Life as he knew it changed nearly completely, and he started doin' this Big Brother thing almost flawlessly.  His unconditional love for Baby was instant.  It somehow smothered any feelings of jealousy and resentment he may have possibly had, and his acceptance of someone and something...I mean everything...new was effortless.  "Not now"'s and "Wait a minute, Babe.  Mommy needs to take care of Parker first."'s he was okay with...and still is.  My precious one who had always come first in the lives of the two people who love him most was biding for second.  And as far as anyone could tell, he was okay with that...and still is.
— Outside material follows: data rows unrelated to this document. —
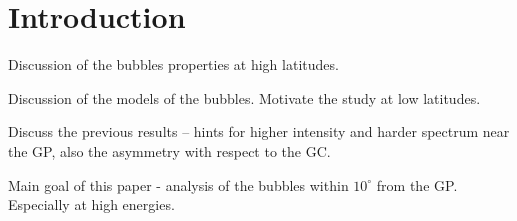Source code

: \section{Introduction}

Discussion of the \Fermi bubbles properties at high latitudes.

Discussion of the models of the bubbles. Motivate the study at low latitudes.

Discuss the previous results -- hints for higher intensity and harder spectrum near the GP,
also the asymmetry with respect to the GC.

Main goal of this paper - analysis of the \Fermi bubbles within $10^\circ$ from the GP.
Especially at high energies.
And all the while I know he's confident in where he stands with us, I still have that "Mom-To-More-Than-One-Child Guilt".  I'm torn between the seven month old who is tackling milestones while spending much of his weekdays at preschool and taking advantage of the one who's capable of entertaining himself and had me at his disposal twenty-four hours a day, seven days a week for the first eighteen months of his life.  I want neither one to not be lavished with thousands of kisses and receive hugs until our arms ache.  I want them both to be sung their favorite songs and read their favorite books as many as times their hearts desire.  I want more than anything for them both to feel the overwhelming amount of love I have for them and not a drop less.

So because his school is closed tomorrow so teachers can work without students under their feet...because he deserves it...because we haven't done it since the week before Parker was born...because he still needs one-on-one time...because I won't feel the least bit guilty about it...and because he got to choose where he wanted to go - we'll make a trip downtown to the Children's Hands On Museum and spend a few hours exploring, learning, and enjoying...together.

And I think I'm almost more excited than he is!